Tuesday, October 15, 2019

Milgram's Experiments Essay Example | Topics and Well Written Essays - 500 words

Milgram's Experiments - Essay Example After World War II, in the Nuremberg War Crimes trials, a common defense of those accused of these crimes against humanity was "obedience.". The prevalence of this justification is what prompted Stanley Milgram to perform his experiments. Milgram's experiments focused on the conflict between obedience to authority and a person's conscience. Milgram recruited participants through newspaper advertisements calling for anyone interested in getting paid for participating in an experiment supposedly intending to determine the effect of punishment on learning.
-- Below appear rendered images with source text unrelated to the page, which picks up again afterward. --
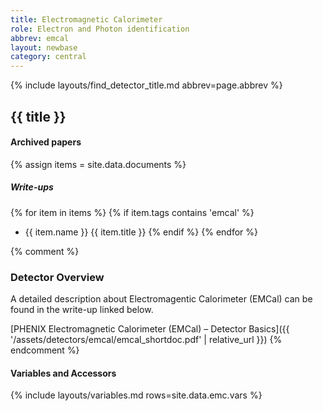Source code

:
 ```yaml
---
title: Electromagnetic Calorimeter
role: Electron and Photon identification
abbrev: emcal
layout: newbase
category: central
---
```

{% include layouts/find_detector_title.md abbrev=page.abbrev %}
## {{ title }}

#### Archived papers

{% assign items = site.data.documents %}

##### Write-ups

{% for item in items %}
{% if item.tags contains 'emcal' %}
* {{ item.name }} {{ item.title }}
{% endif %}
{% endfor %}


{% comment %}
### Detector Overview
A detailed description about Electromagentic Calorimeter (EMCal) can be found in the write-up linked below.

[PHENIX Electromagnetic Calorimeter (EMCal) – Detector Basics]({{ '/assets/detectors/emcal/emcal_shortdoc.pdf' | relative_url }})
{% endcomment %}

#### Variables and Accessors
{% include layouts/variables.md rows=site.data.emc.vars %}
The participant (the subject) is introduced to a stern-looking experimenter in a white coat and to a second 'participant' that the subject understands was recruited in the same way that he was. This second participant, who is pleasant and friendly to the subject, is actually an accomplice of the experimenter. Under the directions of the experimenter the subject, given the role of "teacher", is made to inflict electric shocks of increasing power for every mistake that the other "participant" (the "learner") makes in answering some questions. The experimenter and the teacher are in the same room while the learner is in an adjoining room. 65% of the teachers obeyed all orders and went to the maximum of 450 volts administered to the learner, even though most of the subjects were extremely uncomfortable in delivering the punishment. None of the subjects stopped "punishing" before reaching 300 volts.